Tribunal des affaires de sécurité sociale : juridiction qui a vocation à régler les litiges entre les organismes de Sécurité sociale (caisse d'allocations familiales, caisse primaire d'assurance maladie, mutualité sociale agricole...) et les usagers. Il est situé au siège du tribunal de grande instance.
Tribunal d'instance : traite la plupart des petits litiges civils de la vie quotidienne. (acronyme T.I.)

Il juge toutes les affaires civiles pour lesquelles la demande porte sur des sommes comprises entre 4 000 et 10 000 euros : litiges liés aux accidents de la circulation, conflits relatifs au paiement des charges de copropriété, dettes impayées, livraisons non conformes, travaux mal exécutés, demandes de dommages et intérêts ou de remboursement d'un produit ou d'un service…

Il a une compétence exclusive pour certains litiges, qu'il tranche
quel que soit le montant de la demande.( Par exemple litiges entre propriétaires et locataires relatifs au logement d'habitation : paiement des loyers, résiliation du bail..., contestations en matière de funérailles ou relatives aux frais de scolarité ou d'internat)
 
Il traite également les litiges relatifs aux crédits à la consommation d'un montant inférieur ou égal à 75 000 euros (ex : crédit pour l'acquisition d'une voiture ou d'une cuisine équipée, etc.).
 
Il est juge des tutelles.

 

Le T.I. comprend un ou plusieurs juges professionnels. Les affaires sont toujours jugées par un seul juge d'instance qui préside les audiences et prend seul sa décision, assisté d'un greffier.

 Lorsqu'il siège en matière pénale, pour juger les contrevenants, il prend l'appelation de Tribunal de police.

Tribunal du contentieux de l'incapacité :
aronyme : T.C.I.
juridiction de premier degré, il statue sur les litiges relatifs à l'état ou le degré d'invalidité en cas d'accident ou de maladie et ceux relatifs à l'état d'inaptitude au travail.

Le T.C.I. est composé d'un président, magistrat honoraire de l'ordre administratif ou judiciaire et de quatre assesseurs,  deux représentant les travailleurs salariés et deux représentant les employeurs ou travailleurs indépendants.

Tribunal paritaire des baux ruraux :
juge les litiges entre un propriétaire et l'exploitant de terres ou de bâtiments agricoles (existence d'un bail rural, montant du loyer du fermage, la durée du louage d'une terre d'exploitation) (acronyme : T.P.B.R.)
Selon l'importance du litige, il statue en premier ressort et dernier ressort (sans possibilité d'appel), ou en premier ressort à charge d'appel.

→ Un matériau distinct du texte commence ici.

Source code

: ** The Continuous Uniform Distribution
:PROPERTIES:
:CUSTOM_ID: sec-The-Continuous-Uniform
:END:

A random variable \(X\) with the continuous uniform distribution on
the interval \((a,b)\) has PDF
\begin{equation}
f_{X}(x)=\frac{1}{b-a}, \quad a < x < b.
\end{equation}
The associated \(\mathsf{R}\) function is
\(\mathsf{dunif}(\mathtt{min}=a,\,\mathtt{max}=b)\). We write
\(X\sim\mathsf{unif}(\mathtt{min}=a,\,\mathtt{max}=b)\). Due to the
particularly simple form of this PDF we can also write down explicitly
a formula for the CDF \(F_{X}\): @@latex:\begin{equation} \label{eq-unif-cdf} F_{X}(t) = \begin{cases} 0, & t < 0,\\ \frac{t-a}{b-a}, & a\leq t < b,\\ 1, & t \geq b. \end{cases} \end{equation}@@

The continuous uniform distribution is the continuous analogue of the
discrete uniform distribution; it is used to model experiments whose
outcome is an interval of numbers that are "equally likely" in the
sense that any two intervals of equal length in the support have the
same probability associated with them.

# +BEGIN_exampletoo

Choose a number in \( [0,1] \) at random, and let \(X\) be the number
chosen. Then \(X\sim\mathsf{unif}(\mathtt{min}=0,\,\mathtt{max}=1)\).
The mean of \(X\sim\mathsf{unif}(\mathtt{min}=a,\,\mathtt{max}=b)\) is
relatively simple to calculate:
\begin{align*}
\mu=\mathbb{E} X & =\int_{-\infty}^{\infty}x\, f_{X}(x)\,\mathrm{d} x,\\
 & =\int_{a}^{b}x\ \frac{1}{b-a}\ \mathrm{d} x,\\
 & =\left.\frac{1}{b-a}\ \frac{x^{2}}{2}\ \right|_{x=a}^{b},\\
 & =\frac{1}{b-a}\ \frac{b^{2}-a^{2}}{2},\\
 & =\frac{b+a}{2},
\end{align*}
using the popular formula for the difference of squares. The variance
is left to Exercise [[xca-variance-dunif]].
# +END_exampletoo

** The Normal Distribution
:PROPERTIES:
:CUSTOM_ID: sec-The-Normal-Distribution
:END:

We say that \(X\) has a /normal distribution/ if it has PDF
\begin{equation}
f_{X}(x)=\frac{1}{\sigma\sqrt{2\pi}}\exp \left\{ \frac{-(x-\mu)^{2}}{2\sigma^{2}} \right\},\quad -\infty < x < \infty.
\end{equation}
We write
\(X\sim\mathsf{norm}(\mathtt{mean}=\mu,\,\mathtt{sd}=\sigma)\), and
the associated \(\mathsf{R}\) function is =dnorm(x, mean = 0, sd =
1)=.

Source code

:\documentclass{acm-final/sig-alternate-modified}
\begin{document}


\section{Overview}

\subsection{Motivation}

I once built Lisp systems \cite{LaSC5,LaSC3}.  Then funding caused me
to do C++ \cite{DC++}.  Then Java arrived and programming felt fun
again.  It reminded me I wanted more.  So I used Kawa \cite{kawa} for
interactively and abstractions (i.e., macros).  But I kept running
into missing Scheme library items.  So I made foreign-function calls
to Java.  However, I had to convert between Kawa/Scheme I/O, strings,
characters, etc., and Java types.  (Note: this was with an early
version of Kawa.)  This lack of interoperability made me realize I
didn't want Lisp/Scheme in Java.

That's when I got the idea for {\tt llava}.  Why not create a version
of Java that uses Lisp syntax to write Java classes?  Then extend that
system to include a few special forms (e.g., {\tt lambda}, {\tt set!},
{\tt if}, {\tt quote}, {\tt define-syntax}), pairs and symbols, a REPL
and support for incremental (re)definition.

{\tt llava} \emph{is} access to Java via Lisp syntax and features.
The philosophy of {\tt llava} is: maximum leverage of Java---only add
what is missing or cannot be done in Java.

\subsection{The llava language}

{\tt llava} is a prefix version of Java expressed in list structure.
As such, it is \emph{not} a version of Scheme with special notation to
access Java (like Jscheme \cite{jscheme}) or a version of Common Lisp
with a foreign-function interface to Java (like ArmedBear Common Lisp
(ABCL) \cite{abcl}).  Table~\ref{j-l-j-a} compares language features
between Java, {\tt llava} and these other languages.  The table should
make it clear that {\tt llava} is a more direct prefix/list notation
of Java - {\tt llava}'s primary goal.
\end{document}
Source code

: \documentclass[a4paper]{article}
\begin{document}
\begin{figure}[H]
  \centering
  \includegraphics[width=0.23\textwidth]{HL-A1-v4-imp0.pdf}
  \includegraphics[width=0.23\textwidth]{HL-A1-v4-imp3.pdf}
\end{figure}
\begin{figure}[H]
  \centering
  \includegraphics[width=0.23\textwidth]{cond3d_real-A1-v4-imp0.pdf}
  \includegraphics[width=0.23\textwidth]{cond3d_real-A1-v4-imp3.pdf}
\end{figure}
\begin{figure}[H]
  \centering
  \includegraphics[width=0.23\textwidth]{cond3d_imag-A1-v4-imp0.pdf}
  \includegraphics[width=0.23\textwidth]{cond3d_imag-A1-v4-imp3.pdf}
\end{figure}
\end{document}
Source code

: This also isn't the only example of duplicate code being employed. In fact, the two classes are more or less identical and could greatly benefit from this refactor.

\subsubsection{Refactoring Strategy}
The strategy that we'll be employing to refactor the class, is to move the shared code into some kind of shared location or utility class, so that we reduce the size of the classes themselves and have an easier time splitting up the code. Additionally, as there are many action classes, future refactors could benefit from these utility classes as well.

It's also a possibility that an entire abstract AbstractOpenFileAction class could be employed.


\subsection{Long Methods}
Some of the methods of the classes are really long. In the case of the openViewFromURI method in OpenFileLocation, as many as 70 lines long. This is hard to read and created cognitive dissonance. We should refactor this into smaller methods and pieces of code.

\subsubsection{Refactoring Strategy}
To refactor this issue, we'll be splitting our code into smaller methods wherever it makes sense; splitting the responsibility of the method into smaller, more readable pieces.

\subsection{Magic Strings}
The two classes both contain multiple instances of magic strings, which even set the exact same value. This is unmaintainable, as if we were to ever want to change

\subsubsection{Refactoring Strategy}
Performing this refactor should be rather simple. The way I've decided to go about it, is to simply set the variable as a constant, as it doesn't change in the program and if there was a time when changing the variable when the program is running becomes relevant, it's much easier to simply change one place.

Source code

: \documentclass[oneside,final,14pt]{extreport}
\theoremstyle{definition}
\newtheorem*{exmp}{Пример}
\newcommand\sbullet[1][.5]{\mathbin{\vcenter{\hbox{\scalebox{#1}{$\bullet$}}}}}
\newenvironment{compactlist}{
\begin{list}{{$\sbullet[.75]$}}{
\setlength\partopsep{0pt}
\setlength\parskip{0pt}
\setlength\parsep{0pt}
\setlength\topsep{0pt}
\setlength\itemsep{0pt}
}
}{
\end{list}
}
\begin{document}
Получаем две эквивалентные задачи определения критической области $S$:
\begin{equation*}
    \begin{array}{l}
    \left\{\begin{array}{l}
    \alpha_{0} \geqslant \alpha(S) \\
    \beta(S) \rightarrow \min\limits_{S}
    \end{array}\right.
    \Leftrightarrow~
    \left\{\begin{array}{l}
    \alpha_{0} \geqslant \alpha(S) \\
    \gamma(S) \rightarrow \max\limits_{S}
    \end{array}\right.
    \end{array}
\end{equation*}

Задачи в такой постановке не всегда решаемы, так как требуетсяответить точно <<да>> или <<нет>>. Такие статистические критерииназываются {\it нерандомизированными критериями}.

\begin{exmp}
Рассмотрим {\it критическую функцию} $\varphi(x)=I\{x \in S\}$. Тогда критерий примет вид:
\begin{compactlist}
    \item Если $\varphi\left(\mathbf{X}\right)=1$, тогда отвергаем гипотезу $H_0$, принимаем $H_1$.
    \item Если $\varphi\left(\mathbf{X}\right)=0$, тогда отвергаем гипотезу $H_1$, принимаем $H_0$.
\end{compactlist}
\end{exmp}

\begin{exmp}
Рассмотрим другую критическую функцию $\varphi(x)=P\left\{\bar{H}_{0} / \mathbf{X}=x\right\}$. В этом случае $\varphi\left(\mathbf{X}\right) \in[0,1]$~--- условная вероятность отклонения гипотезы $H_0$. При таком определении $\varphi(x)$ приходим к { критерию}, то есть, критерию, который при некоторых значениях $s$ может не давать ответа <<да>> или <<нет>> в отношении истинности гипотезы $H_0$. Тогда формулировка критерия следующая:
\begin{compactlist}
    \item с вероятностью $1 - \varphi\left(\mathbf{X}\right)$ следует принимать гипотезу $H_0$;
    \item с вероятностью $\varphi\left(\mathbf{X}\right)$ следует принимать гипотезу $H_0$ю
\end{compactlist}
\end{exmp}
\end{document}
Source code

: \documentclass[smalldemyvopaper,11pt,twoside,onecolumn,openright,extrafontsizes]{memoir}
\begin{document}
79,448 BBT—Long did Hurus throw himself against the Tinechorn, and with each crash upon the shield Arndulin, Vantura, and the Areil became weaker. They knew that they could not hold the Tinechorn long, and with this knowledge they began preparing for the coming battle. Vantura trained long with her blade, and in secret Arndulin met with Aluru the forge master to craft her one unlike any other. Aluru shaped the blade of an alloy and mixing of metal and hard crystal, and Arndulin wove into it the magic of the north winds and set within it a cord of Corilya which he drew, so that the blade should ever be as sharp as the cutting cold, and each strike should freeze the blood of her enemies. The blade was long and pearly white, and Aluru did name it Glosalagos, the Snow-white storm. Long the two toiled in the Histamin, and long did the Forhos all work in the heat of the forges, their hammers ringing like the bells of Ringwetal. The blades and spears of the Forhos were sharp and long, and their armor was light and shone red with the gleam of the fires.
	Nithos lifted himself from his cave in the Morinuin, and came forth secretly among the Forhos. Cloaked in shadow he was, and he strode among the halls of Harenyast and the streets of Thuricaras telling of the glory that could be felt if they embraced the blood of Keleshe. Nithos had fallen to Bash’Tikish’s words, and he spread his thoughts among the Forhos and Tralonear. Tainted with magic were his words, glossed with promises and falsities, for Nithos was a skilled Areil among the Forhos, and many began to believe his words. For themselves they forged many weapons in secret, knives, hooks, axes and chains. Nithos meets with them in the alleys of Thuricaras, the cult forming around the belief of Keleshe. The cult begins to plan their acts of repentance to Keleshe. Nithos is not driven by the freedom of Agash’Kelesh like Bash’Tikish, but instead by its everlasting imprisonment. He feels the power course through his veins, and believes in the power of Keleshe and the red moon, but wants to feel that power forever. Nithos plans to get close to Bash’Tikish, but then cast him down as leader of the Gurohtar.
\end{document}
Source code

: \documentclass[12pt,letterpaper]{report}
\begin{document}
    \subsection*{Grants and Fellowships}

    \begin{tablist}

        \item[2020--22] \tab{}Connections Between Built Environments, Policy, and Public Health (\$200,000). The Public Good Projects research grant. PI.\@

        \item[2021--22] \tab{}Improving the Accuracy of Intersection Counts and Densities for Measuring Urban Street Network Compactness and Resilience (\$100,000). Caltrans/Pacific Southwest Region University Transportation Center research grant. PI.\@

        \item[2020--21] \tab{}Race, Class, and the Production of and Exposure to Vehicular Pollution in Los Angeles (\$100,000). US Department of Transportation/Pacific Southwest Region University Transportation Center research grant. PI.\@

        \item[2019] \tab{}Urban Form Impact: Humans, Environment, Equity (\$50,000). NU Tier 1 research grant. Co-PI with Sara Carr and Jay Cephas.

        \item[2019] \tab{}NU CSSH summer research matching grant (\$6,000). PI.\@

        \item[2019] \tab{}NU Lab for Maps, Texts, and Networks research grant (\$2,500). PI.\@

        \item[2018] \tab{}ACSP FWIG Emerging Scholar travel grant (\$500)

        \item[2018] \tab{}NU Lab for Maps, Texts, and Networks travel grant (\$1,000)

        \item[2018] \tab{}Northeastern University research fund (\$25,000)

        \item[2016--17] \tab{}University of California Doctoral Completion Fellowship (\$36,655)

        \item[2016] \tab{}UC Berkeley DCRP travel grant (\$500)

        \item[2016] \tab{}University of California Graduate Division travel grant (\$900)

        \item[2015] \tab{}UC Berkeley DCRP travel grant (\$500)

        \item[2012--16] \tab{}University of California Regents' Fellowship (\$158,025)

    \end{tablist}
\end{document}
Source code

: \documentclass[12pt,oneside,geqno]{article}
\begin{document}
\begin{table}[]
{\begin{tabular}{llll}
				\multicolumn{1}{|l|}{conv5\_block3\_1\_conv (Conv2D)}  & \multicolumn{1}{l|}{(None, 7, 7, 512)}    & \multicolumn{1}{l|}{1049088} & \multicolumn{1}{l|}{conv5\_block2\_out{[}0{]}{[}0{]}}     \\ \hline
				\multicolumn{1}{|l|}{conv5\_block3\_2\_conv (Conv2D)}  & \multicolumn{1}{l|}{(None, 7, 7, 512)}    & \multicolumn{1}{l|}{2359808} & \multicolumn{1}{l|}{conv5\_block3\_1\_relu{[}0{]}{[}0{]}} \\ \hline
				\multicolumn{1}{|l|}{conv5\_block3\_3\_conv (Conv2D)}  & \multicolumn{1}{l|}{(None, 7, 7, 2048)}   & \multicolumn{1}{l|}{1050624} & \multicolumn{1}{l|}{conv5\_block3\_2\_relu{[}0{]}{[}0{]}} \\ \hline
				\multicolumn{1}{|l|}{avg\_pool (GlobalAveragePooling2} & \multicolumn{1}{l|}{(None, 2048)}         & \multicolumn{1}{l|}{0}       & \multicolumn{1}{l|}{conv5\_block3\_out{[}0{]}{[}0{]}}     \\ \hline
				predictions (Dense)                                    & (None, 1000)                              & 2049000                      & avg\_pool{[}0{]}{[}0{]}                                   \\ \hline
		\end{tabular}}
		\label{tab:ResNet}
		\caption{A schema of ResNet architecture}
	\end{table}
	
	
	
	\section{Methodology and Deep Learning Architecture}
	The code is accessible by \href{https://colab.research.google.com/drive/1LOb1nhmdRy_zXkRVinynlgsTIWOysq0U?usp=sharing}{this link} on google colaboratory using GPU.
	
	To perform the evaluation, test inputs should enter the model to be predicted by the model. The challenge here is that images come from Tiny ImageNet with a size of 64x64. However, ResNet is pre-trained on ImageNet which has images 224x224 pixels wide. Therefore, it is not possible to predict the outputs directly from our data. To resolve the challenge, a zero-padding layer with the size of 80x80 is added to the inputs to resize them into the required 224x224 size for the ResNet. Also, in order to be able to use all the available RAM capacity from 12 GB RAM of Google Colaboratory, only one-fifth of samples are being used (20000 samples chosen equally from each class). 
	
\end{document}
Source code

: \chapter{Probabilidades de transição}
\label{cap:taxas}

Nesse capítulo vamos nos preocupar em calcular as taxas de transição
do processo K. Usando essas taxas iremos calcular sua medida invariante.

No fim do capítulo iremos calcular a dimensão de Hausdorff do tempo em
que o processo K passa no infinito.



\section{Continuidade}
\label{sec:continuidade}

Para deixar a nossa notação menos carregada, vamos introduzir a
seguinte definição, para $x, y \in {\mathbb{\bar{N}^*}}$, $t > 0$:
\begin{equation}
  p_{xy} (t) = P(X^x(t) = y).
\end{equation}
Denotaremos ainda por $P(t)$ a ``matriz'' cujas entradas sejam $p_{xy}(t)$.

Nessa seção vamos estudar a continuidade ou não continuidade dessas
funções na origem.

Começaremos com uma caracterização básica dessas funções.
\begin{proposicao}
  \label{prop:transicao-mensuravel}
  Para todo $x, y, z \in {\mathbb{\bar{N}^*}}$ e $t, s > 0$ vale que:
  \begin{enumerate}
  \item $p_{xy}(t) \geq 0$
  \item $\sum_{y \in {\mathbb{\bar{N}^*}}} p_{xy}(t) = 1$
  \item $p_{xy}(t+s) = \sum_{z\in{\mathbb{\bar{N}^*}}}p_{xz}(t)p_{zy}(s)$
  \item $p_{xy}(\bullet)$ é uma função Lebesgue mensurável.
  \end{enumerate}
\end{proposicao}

Le tribunal paritaire des baux ruraux est composé du juge d'instance qui préside les audiences, et de quatre juges non professionnels élus : deux représentants des propriétaires (bailleurs) et deux représentants des exploitants (preneurs).

U
Unicité : caractéristique de la procédure devant le C.P.H. (voir le lexique), il est inscrit dans le Code du travail (article R 1452-6 du Code du Travail).L’unicité de l’instance a pour objet principal de limiter le nombre de procédures diligentées entre un même employeur et son salarie. Le principe de l’unicité de l’instance impose que toutes les demandes dérivant d’un même contrat de travail, qu'elles émanent de l’employeur ou du salarié, fassent l'objet d'une seule et même instance. Il s'agit d'une obligation de regroupement des moyens, sanctionnée par une fin de non-recevoir.
V
Voie de recours :
action permettant un nouvel examen d'une décision de justice. L'appel, le pourvoi en cassation, l'opposition, notamment, sont des voies de recours.